Return exactly the final stretch of the records below, opening with the line that contains "- URLs should" and closing with the last line.

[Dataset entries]
—————

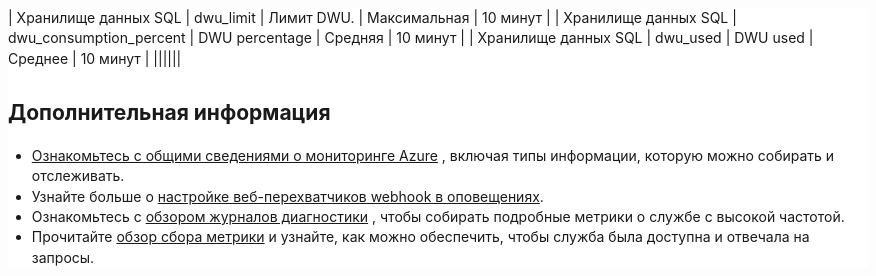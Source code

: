 | Хранилище данных SQL | dwu_limit | Лимит DWU. | Максимальная | 10 минут |
| Хранилище данных SQL | dwu_consumption_percent | DWU percentage | Средняя | 10 минут |
| Хранилище данных SQL | dwu_used | DWU used | Среднее | 10 минут |
||||||


## <a name="next-steps"></a>Дополнительная информация
* [Ознакомьтесь с общими сведениями о мониторинге Azure](../monitoring-and-diagnostics/monitoring-overview.md) , включая типы информации, которую можно собирать и отслеживать.
* Узнайте больше о [настройке веб-перехватчиков webhook в оповещениях](../monitoring-and-diagnostics/insights-webhooks-alerts.md).
* Ознакомьтесь с [обзором журналов диагностики](../monitoring-and-diagnostics/monitoring-overview-of-diagnostic-logs.md) , чтобы собирать подробные метрики о службе с высокой частотой.
* Прочитайте [обзор сбора метрики](../monitoring-and-diagnostics/insights-how-to-customize-monitoring.md) и узнайте, как можно обеспечить, чтобы служба была доступна и отвечала на запросы.
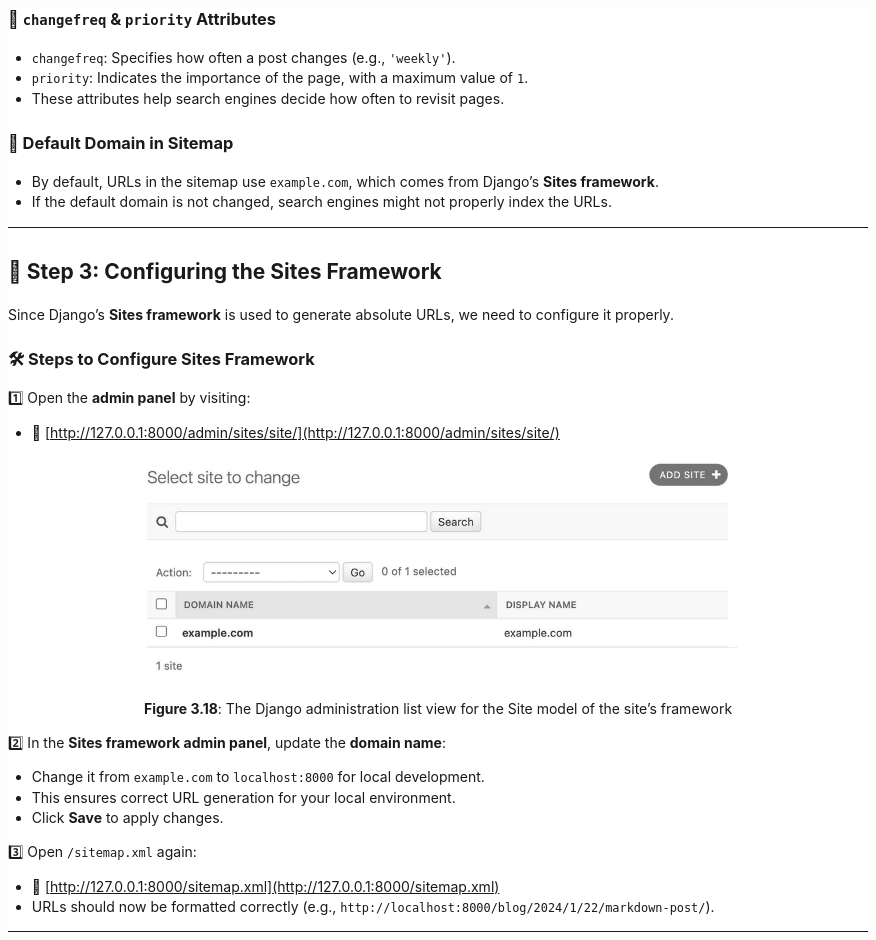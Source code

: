### 📌 `changefreq` & `priority` Attributes
- `changefreq`: Specifies how often a post changes (e.g., `'weekly'`).
- `priority`: Indicates the importance of the page, with a maximum value of `1`.
- These attributes help search engines decide how often to revisit pages.

### 📌 Default Domain in Sitemap
- By default, URLs in the sitemap use `example.com`, which comes from Django’s **Sites framework**.
- If the default domain is not changed, search engines might not properly index the URLs.

---

## 🔧 Step 3: Configuring the Sites Framework
Since Django’s **Sites framework** is used to generate absolute URLs, we need to configure it properly.

### 🛠️ Steps to Configure Sites Framework
1️⃣ Open the **admin panel** by visiting:
   - 🔗 [http://127.0.0.1:8000/admin/sites/site/](http://127.0.0.1:8000/admin/sites/site/)

<div align="center">
  <img src="./images/19_img.jpg" alt="" width="600px"/>

  **Figure 3.18**: The Django administration list view for the Site model of the site’s framework

</div>


2️⃣ In the **Sites framework admin panel**, update the **domain name**:
   - Change it from `example.com` to `localhost:8000` for local development.
   - This ensures correct URL generation for your local environment.
   - Click **Save** to apply changes.

3️⃣ Open `/sitemap.xml` again:
   - 🔗 [http://127.0.0.1:8000/sitemap.xml](http://127.0.0.1:8000/sitemap.xml)
   - URLs should now be formatted correctly (e.g., `http://localhost:8000/blog/2024/1/22/markdown-post/`).

---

—————

Your solution:
   - URLs should now be formatted correctly (e.g., `http://localhost:8000/blog/2024/1/22/markdown-post/`).

---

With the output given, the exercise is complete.